TASK ITEM →
Copy all the records word for word, apart from any pictures.

[Extracted records]
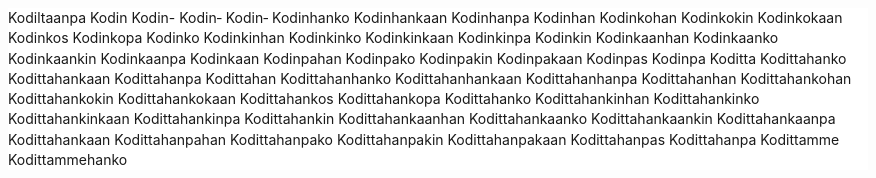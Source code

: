 Kodiltaanpa
Kodin
Kodin-
Kodin‐
Kodin‑
Kodinhanko
Kodinhankaan
Kodinhanpa
Kodinhan
Kodinkohan
Kodinkokin
Kodinkokaan
Kodinkos
Kodinkopa
Kodinko
Kodinkinhan
Kodinkinko
Kodinkinkaan
Kodinkinpa
Kodinkin
Kodinkaanhan
Kodinkaanko
Kodinkaankin
Kodinkaanpa
Kodinkaan
Kodinpahan
Kodinpako
Kodinpakin
Kodinpakaan
Kodinpas
Kodinpa
Koditta
Kodittahanko
Kodittahankaan
Kodittahanpa
Kodittahan
Kodittahanhanko
Kodittahanhankaan
Kodittahanhanpa
Kodittahanhan
Kodittahankohan
Kodittahankokin
Kodittahankokaan
Kodittahankos
Kodittahankopa
Kodittahanko
Kodittahankinhan
Kodittahankinko
Kodittahankinkaan
Kodittahankinpa
Kodittahankin
Kodittahankaanhan
Kodittahankaanko
Kodittahankaankin
Kodittahankaanpa
Kodittahankaan
Kodittahanpahan
Kodittahanpako
Kodittahanpakin
Kodittahanpakaan
Kodittahanpas
Kodittahanpa
Kodittamme
Kodittammehanko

RESULT OF THE TASK →
Source code

: Kodiltaanpa
Kodin
Kodin-
Kodin‐
Kodin‑
Kodinhanko
Kodinhankaan
Kodinhanpa
Kodinhan
Kodinkohan
Kodinkokin
Kodinkokaan
Kodinkos
Kodinkopa
Kodinko
Kodinkinhan
Kodinkinko
Kodinkinkaan
Kodinkinpa
Kodinkin
Kodinkaanhan
Kodinkaanko
Kodinkaankin
Kodinkaanpa
Kodinkaan
Kodinpahan
Kodinpako
Kodinpakin
Kodinpakaan
Kodinpas
Kodinpa
Koditta
Kodittahanko
Kodittahankaan
Kodittahanpa
Kodittahan
Kodittahanhanko
Kodittahanhankaan
Kodittahanhanpa
Kodittahanhan
Kodittahankohan
Kodittahankokin
Kodittahankokaan
Kodittahankos
Kodittahankopa
Kodittahanko
Kodittahankinhan
Kodittahankinko
Kodittahankinkaan
Kodittahankinpa
Kodittahankin
Kodittahankaanhan
Kodittahankaanko
Kodittahankaankin
Kodittahankaanpa
Kodittahankaan
Kodittahanpahan
Kodittahanpako
Kodittahanpakin
Kodittahanpakaan
Kodittahanpas
Kodittahanpa
Kodittamme
Kodittammehanko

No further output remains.